Historian and Archaeologist Bill Daly kindly provided us with a comprehensive guide to the places of archaeological interest around Oughterard. I was particularly interested in the wedge tomb ‘The Druid’s Altar’, and the standing stones, but most of all the Peaks of Rusheeney. These mountains vaguely resemble woman’s breasts and were reputed to have been symbols of fertility. I connected this with a young woman of today (my own daughter) breastfeeding her child - two constants throughout time, the longstanding mountains and the mother nurturing her child. Sometimes I have placed her alongside the The Druid’s Altar, or the large stones and elsewhere she and the child are incorporated into the dry stone wall, as is the standing stone. These are all Drypoint Etchings, which is an age old technique, but also using modern laser prints which I have superimposed with the Etching technique Chine-collé. The idea is to combine the ancient and the modern- not just in subject matter but also in technique. I have also used oil paint to transform them into small paintings.
Sioban Piercy lives in Athenry in County Galway. She studied at the Royal College of Art, London and the British School at Rome, Italy. She has received numerous awards including ‘EV+A’, Limerick. the International Print Triennial in Cracow, Poland; the Printmakers Council of Britain, London; Her work is in the collections of the Arts Council of Ireland, the Ashmolean, Oxford; the Instituto Nationale Per la Grafica, Rome; Churchill College, Cambridge among others. She was elected associate of the Royal Society of Printmakers (RE) in 2017 and was winner of the society’s residency at the Scuola di Grafica in Venice last year.
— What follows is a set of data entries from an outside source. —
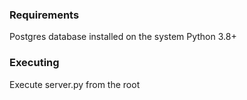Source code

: ### Requirements
Postgres database installed on the system
Python 3.8+

### Executing
Execute server.py from the root

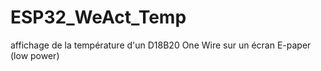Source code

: # ESP32_WeAct_Temp
affichage de la température d'un D18B20 One Wire sur un écran E-paper (low power)
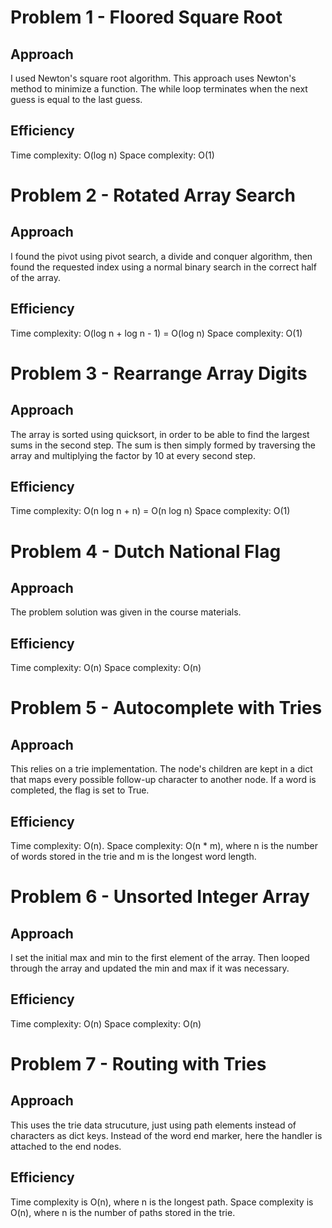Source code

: # Problem 1 - Floored Square Root

## Approach
I used Newton's square root algorithm. This approach uses Newton's method to minimize a function. The while loop terminates when the next guess is equal to the last guess.

## Efficiency
Time complexity: O(log n)
Space complexity: O(1)

# Problem 2 - Rotated Array Search

## Approach
I found the pivot using pivot search, a divide and conquer algorithm, then found the requested index using a normal binary search in the correct half of the array.

## Efficiency
Time complexity: O(log n + log n - 1) = O(log n)
Space complexity: O(1)

# Problem 3 - Rearrange Array Digits

## Approach
The array is sorted using quicksort, in order to be able to find the largest sums in the second step.
The sum is then simply formed by traversing the array and multiplying the factor by 10 at every second step.

## Efficiency
Time complexity: O(n log n + n) = O(n log n)
Space complexity: O(1)

# Problem 4 - Dutch National Flag

## Approach
The problem solution was given in the course materials.

## Efficiency
Time complexity: O(n)
Space complexity: O(n)

# Problem 5 - Autocomplete with Tries

## Approach
This relies on a trie implementation. The node's children are kept in a dict that maps every possible follow-up character to another node. If a word is completed, the flag is set to True. 

## Efficiency
Time complexity: O(n).
Space complexity: O(n * m), where n is the number of words stored in the trie and m is the longest word length.

# Problem 6 - Unsorted Integer Array

## Approach
I set the initial max and min to the first element of the array. Then looped through the array and updated the min and max if it was necessary.

## Efficiency
Time complexity: O(n)
Space complexity: O(n) 

# Problem 7 - Routing with Tries

## Approach
This uses the trie data strucuture, just using path elements instead of characters as dict keys. Instead of the word end marker, here the handler is attached to the end nodes.

## Efficiency
Time complexity is O(n),  where n is the longest path.
Space complexity is O(n), where n is the number of paths stored in the trie.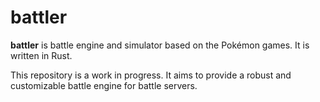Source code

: # battler

**battler** is battle engine and simulator based on the Pokémon games. It is written in Rust.

This repository is a work in progress. It aims to provide a robust and customizable battle engine for battle servers.
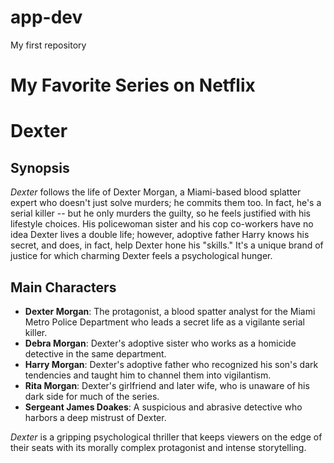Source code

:# app-dev
My first repository

# My Favorite Series on Netflix

# Dexter

## Synopsis
*Dexter* follows the life of Dexter Morgan, a Miami-based blood splatter expert who doesn't just solve murders; he commits them too. In fact, he's a serial killer -- but he only murders the guilty, so he feels justified with his lifestyle choices. His policewoman sister and his cop co-workers have no idea Dexter lives a double life; however, adoptive father Harry knows his secret, and does, in fact, help Dexter hone his "skills." It's a unique brand of justice for which charming Dexter feels a psychological hunger.

## Main Characters
- **Dexter Morgan**: The protagonist, a blood spatter analyst for the Miami Metro Police Department who leads a secret life as a vigilante serial killer.
- **Debra Morgan**: Dexter's adoptive sister who works as a homicide detective in the same department.
- **Harry Morgan**: Dexter's adoptive father who recognized his son's dark tendencies and taught him to channel them into vigilantism.
- **Rita Morgan**: Dexter's girlfriend and later wife, who is unaware of his dark side for much of the series.
- **Sergeant James Doakes**: A suspicious and abrasive detective who harbors a deep mistrust of Dexter.

*Dexter* is a gripping psychological thriller that keeps viewers on the edge of their seats with its morally complex protagonist and intense storytelling.
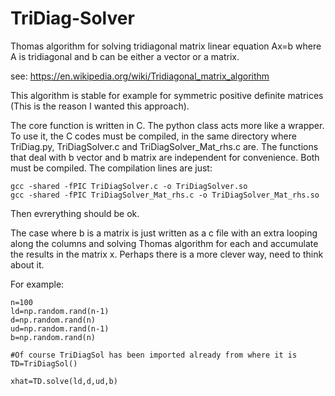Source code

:# TriDiag-Solver
Thomas algorithm for solving tridiagonal matrix linear equation Ax=b where A is tridiagonal and b can be either a vector or a matrix.

see: https://en.wikipedia.org/wiki/Tridiagonal_matrix_algorithm

This algorithm is stable for example for symmetric positive definite matrices (This is the reason I wanted this approach).

The core function is written in C. The python class acts more like a wrapper. To use it, the C codes must be compiled, in the same directory where TriDiag.py, TriDiagSolver.c and TriDiagSolver_Mat_rhs.c are. The functions that deal with b vector and b matrix are independent for convenience. Both must be compiled. The compilation lines are just:

    gcc -shared -fPIC TriDiagSolver.c -o TriDiagSolver.so
    gcc -shared -fPIC TriDiagSolver_Mat_rhs.c -o TriDiagSolver_Mat_rhs.so
    
Then evrerything should be ok.

The case where b is a matrix is just written as a c file with an extra looping along the columns and solving Thomas algorithm for each and accumulate the results in the matrix x. Perhaps there is a more clever way, need to think about it.

For example:

    n=100
    ld=np.random.rand(n-1)
    d=np.random.rand(n)
    ud=np.random.rand(n-1)
    b=np.random.rand(n)

    #Of course TriDiagSol has been imported already from where it is 
    TD=TriDiagSol()

    xhat=TD.solve(ld,d,ud,b)
    
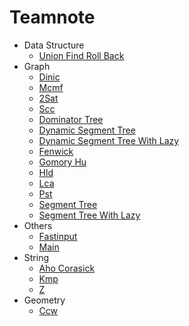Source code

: # Teamnote

-  Data Structure
    -  [Union Find Roll Back](src/data_structure/union_find_roll_back.cpp)
-  Graph
    -  [Dinic](src/graph/flow/dinic.cpp)
    -  [Mcmf](src/graph/flow/mcmf.cpp)
    -  [2Sat](src/graph/others/2sat.cpp)
    -  [Scc](src/graph/others/scc.cpp)
    -  [Dominator Tree](src/graph/tree/dominator_tree.cpp)
    -  [Dynamic Segment Tree](src/graph/tree/dynamic_segment_tree.cpp)
    -  [Dynamic Segment Tree With Lazy](src/graph/tree/dynamic_segment_tree_with_lazy.cpp)
    -  [Fenwick](src/graph/tree/fenwick.cpp)
    -  [Gomory Hu](src/graph/tree/gomory_hu.cpp)
    -  [Hld](src/graph/tree/hld.cpp)
    -  [Lca](src/graph/tree/lca.cpp)
    -  [Pst](src/graph/tree/pst.cpp)
    -  [Segment Tree](src/graph/tree/segment_tree.cpp)
    -  [Segment Tree With Lazy](src/graph/tree/segment_tree_with_lazy.cpp)
-  Others
    -  [Fastinput](src/others/fastinput.cpp)
    -  [Main](src/others/main.cpp)
-  String
    -  [Aho Corasick](src/string/aho_corasick.cpp)
    -  [Kmp](src/string/kmp.cpp)
    -  [Z](src/string/z.cpp)
-  Geometry
    -  [Ccw](src/geometry/ccw.cpp)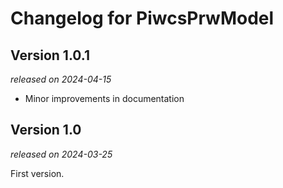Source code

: # Changelog for PiwcsPrwModel

## Version 1.0.1
_released on 2024-04-15_

- Minor improvements in documentation

## Version 1.0
_released on 2024-03-25_

First version.

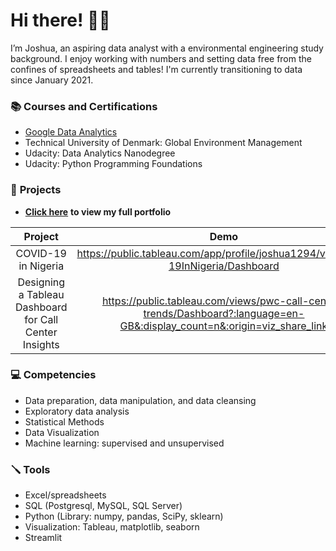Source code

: # **Hi there!** 👋🏼
I’m Joshua, an aspiring data analyst with a environmental engineering study background. I enjoy working with numbers and setting data free from the confines of spreadsheets and tables! I'm currently transitioning to data since January 2021.

### 📚 **Courses and Certifications**
- [Google Data Analytics](https://coursera.org/share/8a35ef7a5a2b72c40624bf6394bdec31)
- Technical University of Denmark: Global Environment Management
- Udacity: Data Analytics Nanodegree
- Udacity: Python Programming Foundations


### 📂 **Projects**
- [**Click here**](https://joshuaolubori.github.io/portfolio-react1/#portfolio) **to view my full portfolio**

| Project | Demo   | Code   |
| :-----: | :---: | :---: |
| COVID-19 in Nigeria | https://public.tableau.com/app/profile/joshua1294/viz/Covid-19InNigeria/Dashboard   | https://joshuaolubori.github.io/portfolio-react1/#1  |
| Designing a Tableau Dashboard for Call Center Insights | https://public.tableau.com/views/pwc-call-centre-trends/Dashboard?:language=en-GB&:display_count=n&:origin=viz_share_link   |  -   |

### 💻 **Competencies**
- Data preparation, data manipulation, and data cleansing
- Exploratory data analysis
- Statistical Methods
- Data Visualization
- Machine learning: supervised and unsupervised

### 🪛 **Tools**
- Excel/spreadsheets
- SQL (Postgresql, MySQL, SQL Server)
- Python (Library: numpy, pandas, SciPy, sklearn)
- Visualization: Tableau, matplotlib, seaborn
- Streamlit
Recent exhibitions include ‘Objects Lessons’ at CAYSC, Santander, Spain as part of the ‘Impact’ International printmaking Conference, 2018 and the Summer shows at the Royal Academy. London (2018, 2019).
Artist’s statement 'Restless Objects’
It fascinates me that at various times, and occasionally simultaneously, the same object can be a commodity, a utensil, a fetish, a prop, a relic, an art object. Particularly in our contemporary consumerist society, a thing can transform from a desirable possession to a discarded piece of rubbish within minutes often with little or no alteration to its actual
physical form. What changes is not the object itself but how we configure ourselves around it: our relationship to it. We name objects not so much to define them but to define where we are with them. We use them as kind of orientation points to plot our actions, needs and
desires. By charting our acts, they also map our explanations and interpretations. Objects, it might be argued, are our tools for making meaning or as Bill Brown puts it in his essay ‘Thing Theory’- ‘we use things to mark and manage uncertainty’ * . Last year when this exhibition was proposed, Bill Daly kindly showed us the collection of
facsimiles of Mesolithic tools at OCAP. With these curious structures of string, stone, wood in mind and Brown’s quote above I have made my own set of constructions…
* Brown, Bill. “Thing Theory.” Critical Inquiry, vol. 28, no. 1, 2001, pp. 1–22. JSTOR, Accessed 3 July 2020.